Available records>
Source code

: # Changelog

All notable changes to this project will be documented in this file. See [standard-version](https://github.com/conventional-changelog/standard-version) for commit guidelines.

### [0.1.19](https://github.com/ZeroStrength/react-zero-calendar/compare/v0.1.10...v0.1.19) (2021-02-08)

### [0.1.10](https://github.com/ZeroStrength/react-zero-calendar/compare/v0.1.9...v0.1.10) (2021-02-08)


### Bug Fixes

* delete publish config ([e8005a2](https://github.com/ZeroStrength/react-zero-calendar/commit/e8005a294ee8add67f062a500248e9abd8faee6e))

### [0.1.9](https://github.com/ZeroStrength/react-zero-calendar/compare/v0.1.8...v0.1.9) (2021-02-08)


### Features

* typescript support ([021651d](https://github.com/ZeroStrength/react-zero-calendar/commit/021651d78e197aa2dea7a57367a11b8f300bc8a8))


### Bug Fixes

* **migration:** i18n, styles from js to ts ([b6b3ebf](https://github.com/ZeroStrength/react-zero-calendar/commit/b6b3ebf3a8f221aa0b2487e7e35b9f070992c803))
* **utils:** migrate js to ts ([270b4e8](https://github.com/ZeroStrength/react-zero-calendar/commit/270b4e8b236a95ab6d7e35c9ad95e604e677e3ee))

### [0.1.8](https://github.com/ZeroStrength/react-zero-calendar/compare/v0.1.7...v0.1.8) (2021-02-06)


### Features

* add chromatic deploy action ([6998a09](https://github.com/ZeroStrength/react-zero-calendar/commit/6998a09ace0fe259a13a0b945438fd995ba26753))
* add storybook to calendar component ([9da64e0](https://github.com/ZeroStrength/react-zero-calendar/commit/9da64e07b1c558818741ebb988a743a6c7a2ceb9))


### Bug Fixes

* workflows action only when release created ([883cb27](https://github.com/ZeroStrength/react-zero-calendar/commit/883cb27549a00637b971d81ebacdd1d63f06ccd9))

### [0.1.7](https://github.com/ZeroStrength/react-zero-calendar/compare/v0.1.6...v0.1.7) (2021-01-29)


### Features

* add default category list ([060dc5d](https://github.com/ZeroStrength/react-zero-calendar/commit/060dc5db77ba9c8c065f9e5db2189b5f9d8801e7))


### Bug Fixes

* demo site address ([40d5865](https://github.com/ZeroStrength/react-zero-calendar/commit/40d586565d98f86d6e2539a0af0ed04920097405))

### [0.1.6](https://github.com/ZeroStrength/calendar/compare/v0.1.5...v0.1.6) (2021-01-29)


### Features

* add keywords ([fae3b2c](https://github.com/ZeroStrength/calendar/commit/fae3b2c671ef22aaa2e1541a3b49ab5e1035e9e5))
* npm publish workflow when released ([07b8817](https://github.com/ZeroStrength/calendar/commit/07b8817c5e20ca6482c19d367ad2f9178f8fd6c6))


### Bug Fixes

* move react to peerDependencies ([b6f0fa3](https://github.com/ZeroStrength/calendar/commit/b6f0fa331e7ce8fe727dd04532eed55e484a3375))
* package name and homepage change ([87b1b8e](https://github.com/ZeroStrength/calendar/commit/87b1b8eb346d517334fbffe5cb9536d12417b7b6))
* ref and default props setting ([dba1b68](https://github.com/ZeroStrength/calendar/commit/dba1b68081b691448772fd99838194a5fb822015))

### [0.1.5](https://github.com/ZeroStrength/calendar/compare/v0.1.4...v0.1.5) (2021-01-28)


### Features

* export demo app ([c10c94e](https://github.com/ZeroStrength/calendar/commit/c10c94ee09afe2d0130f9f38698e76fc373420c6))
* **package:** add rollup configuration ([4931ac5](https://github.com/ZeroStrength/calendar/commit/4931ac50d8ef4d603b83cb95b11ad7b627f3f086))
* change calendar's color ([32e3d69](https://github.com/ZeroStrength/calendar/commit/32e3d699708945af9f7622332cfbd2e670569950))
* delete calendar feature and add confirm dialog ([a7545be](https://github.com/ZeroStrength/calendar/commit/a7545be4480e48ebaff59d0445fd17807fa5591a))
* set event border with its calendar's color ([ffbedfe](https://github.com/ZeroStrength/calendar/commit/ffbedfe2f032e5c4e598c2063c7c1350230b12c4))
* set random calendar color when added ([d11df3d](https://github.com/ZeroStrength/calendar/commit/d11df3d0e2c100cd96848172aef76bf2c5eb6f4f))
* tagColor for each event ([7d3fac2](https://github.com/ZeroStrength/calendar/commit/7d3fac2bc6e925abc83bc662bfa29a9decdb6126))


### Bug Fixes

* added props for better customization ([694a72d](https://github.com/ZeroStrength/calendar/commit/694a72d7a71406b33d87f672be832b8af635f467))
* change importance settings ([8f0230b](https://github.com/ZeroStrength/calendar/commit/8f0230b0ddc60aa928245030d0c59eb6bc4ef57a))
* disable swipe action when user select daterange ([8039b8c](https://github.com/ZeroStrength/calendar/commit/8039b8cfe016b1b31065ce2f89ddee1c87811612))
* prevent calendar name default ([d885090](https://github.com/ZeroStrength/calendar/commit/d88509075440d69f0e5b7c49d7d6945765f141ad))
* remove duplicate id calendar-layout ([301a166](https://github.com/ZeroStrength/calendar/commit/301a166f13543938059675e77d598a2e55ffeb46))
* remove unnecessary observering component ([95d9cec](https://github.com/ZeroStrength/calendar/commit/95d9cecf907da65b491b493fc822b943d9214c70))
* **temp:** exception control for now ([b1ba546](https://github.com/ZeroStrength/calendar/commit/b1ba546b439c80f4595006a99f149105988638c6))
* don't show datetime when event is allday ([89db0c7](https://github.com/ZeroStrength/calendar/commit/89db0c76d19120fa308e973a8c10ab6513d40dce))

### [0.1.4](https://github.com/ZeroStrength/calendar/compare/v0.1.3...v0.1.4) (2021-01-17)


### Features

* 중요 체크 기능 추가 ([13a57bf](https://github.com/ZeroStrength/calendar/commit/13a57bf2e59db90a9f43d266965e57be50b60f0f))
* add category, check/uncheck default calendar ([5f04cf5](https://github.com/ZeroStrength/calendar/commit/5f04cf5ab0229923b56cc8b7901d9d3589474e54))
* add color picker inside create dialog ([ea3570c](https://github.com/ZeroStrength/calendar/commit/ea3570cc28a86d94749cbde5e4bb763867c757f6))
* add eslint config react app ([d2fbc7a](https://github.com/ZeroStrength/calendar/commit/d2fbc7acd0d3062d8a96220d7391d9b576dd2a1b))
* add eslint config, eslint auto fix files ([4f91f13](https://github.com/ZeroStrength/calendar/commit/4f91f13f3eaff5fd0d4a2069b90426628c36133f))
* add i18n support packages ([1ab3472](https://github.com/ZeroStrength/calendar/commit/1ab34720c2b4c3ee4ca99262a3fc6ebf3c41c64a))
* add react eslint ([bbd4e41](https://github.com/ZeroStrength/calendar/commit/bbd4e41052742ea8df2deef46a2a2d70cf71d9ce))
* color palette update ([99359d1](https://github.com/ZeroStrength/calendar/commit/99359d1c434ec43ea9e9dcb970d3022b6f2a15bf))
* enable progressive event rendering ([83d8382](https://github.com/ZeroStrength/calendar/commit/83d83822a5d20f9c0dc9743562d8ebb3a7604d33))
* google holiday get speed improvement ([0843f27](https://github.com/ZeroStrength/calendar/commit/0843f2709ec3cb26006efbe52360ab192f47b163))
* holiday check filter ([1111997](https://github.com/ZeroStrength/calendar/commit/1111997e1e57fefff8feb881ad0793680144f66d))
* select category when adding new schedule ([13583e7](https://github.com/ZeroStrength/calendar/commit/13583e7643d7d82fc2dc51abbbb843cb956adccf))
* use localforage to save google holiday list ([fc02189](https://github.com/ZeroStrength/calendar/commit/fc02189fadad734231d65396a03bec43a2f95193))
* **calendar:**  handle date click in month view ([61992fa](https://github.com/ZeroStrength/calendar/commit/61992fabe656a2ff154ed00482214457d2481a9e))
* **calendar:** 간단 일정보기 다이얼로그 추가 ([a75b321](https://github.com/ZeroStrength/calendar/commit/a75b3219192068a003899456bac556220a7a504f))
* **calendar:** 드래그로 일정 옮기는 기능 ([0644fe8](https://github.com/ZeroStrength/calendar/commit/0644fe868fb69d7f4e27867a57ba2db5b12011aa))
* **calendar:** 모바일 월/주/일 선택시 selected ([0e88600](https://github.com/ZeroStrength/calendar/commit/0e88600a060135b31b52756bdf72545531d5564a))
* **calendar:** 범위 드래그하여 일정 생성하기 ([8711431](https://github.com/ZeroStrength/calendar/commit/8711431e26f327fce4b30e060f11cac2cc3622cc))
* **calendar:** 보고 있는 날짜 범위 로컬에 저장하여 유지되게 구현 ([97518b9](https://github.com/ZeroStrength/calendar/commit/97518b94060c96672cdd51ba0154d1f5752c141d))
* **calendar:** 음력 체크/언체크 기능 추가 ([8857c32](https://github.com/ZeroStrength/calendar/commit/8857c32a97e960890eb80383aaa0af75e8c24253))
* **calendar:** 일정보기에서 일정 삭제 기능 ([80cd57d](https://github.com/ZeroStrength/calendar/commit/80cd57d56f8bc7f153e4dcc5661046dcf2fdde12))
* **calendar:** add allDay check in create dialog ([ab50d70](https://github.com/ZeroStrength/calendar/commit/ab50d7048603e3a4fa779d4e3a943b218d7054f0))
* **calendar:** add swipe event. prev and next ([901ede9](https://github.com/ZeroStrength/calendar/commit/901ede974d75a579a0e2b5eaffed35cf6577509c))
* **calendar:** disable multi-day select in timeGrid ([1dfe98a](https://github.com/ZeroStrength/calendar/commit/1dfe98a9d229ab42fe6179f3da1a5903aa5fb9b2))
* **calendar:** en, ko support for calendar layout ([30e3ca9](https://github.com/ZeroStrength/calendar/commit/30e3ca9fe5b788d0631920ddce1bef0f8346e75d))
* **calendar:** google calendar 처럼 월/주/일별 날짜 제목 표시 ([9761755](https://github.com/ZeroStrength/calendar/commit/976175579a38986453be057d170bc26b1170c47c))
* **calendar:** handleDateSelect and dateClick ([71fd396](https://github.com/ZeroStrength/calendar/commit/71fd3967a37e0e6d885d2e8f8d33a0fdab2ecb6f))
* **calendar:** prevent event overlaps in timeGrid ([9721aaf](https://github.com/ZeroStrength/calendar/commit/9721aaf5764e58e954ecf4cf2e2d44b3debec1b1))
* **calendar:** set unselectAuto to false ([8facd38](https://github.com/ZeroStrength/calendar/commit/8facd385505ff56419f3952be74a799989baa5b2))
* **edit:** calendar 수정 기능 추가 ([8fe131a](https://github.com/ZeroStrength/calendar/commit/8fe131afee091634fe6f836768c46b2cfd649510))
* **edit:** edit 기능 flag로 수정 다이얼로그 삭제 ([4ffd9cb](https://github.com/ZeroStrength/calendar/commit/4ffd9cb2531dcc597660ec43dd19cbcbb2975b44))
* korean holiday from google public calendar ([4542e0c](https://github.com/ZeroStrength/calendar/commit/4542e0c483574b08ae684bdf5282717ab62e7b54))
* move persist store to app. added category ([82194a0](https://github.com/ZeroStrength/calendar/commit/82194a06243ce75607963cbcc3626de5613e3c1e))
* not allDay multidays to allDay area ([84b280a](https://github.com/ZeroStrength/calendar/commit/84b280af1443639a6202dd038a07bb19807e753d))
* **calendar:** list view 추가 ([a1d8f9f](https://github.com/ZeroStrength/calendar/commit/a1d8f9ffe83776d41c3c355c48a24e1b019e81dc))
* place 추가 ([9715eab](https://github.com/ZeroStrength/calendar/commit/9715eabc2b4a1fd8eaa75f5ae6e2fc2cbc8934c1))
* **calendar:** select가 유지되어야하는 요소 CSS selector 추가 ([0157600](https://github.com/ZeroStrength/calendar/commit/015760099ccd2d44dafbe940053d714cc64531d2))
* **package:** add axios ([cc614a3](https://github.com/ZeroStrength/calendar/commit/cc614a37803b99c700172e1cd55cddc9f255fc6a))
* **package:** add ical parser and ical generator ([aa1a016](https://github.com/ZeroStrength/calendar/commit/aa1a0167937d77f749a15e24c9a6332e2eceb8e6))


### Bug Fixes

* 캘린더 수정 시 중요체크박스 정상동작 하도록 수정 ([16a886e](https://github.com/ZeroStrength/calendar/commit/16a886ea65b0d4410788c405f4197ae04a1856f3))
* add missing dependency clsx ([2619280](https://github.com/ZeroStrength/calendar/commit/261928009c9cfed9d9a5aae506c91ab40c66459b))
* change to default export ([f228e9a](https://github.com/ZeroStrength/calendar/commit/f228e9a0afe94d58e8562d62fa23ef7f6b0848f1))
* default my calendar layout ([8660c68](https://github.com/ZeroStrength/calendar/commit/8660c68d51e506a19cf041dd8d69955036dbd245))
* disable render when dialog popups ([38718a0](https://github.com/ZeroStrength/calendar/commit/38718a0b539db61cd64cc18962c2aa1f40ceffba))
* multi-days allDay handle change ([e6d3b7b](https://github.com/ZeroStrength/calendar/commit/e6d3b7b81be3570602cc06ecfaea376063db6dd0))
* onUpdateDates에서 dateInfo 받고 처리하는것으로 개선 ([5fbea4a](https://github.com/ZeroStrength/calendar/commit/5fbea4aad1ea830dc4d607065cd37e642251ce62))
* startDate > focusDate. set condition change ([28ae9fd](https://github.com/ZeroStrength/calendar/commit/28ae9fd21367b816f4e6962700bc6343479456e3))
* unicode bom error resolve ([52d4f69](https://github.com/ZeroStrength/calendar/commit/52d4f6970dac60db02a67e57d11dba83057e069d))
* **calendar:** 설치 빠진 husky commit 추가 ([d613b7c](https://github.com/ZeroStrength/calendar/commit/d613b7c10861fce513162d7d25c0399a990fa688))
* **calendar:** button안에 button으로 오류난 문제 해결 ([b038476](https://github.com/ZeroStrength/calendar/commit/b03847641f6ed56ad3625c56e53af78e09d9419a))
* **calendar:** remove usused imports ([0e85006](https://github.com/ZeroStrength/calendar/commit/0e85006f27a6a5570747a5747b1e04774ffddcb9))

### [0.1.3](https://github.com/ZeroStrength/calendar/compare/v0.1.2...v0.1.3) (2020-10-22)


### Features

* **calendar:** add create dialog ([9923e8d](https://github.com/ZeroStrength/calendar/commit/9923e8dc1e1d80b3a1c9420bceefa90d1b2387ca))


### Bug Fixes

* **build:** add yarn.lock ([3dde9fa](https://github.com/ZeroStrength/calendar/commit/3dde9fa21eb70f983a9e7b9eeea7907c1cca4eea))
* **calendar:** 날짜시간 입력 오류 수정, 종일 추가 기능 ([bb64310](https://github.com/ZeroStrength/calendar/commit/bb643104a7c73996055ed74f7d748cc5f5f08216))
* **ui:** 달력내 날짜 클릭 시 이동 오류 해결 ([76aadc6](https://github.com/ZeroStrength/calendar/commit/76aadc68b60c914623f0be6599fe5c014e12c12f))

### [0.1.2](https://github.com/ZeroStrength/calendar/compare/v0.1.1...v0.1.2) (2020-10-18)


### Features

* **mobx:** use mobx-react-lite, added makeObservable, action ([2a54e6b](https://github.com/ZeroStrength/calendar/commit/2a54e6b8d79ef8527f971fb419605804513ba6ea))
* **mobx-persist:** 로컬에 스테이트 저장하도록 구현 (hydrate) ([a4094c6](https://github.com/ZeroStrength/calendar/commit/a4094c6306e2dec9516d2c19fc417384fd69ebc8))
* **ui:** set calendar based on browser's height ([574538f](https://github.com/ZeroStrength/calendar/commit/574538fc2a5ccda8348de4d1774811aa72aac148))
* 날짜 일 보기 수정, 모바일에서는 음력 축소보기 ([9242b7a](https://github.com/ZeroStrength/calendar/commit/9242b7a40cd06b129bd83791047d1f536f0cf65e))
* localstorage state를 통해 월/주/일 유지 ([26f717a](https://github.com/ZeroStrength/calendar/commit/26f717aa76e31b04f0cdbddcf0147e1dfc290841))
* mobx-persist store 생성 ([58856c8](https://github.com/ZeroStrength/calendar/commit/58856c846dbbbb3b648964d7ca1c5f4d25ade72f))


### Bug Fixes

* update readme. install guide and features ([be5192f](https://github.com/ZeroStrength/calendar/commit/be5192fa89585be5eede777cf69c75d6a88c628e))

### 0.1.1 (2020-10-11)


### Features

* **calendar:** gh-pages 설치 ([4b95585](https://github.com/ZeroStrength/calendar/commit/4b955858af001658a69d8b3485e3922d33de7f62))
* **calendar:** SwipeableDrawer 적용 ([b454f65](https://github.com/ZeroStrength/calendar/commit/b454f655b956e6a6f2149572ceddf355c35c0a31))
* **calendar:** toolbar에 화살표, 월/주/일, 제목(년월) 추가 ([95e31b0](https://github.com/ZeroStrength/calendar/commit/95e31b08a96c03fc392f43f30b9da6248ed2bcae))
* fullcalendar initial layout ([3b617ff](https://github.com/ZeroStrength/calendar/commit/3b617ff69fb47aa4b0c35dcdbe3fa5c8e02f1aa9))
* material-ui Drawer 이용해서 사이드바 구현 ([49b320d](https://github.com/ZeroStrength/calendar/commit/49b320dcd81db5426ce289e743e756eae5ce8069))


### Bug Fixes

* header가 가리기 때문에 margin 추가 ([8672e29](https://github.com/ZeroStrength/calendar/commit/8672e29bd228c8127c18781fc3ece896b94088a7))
...
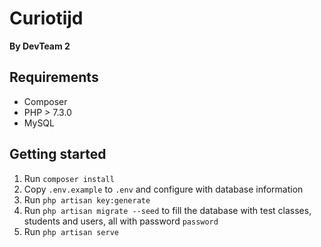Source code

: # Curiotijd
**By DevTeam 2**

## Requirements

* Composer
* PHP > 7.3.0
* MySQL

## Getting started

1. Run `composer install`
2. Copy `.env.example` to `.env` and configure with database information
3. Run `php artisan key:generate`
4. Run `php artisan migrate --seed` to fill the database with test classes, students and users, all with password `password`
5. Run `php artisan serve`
* * *
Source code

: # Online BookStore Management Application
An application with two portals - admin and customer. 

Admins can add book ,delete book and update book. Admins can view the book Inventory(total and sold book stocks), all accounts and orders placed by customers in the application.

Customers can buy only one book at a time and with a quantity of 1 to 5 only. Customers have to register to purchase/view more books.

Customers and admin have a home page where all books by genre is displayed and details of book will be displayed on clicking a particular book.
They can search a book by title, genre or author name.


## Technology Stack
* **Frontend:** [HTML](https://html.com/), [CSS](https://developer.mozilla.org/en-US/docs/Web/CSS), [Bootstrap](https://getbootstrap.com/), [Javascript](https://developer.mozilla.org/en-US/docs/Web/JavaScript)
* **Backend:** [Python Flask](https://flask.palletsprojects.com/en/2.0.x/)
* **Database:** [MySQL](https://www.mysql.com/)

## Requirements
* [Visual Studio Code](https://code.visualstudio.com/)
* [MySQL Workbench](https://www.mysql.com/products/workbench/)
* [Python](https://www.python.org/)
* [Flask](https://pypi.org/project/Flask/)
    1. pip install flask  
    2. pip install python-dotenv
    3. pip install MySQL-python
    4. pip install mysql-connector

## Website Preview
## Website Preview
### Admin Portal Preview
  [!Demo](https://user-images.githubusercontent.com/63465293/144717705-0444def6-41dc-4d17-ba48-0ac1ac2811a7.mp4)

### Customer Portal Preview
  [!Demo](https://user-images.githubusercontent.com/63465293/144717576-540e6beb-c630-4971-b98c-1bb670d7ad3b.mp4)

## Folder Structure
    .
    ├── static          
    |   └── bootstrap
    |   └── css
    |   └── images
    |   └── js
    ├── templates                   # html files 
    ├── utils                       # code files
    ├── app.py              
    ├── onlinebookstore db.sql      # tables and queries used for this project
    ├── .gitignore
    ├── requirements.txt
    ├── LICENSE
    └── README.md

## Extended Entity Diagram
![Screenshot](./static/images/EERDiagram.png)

Aim of the exercise> Would you filter the entries above and keep each line that has the word "migrate"?

Reply>
* **utils:** migrate js to ts ([270b4e8](https://github.com/ZeroStrength/react-zero-calendar/commit/270b4e8b236a95ab6d7e35c9ad95e604e677e3ee))
4. Run `php artisan migrate --seed` to fill the database with test classes, students and users, all with password `password`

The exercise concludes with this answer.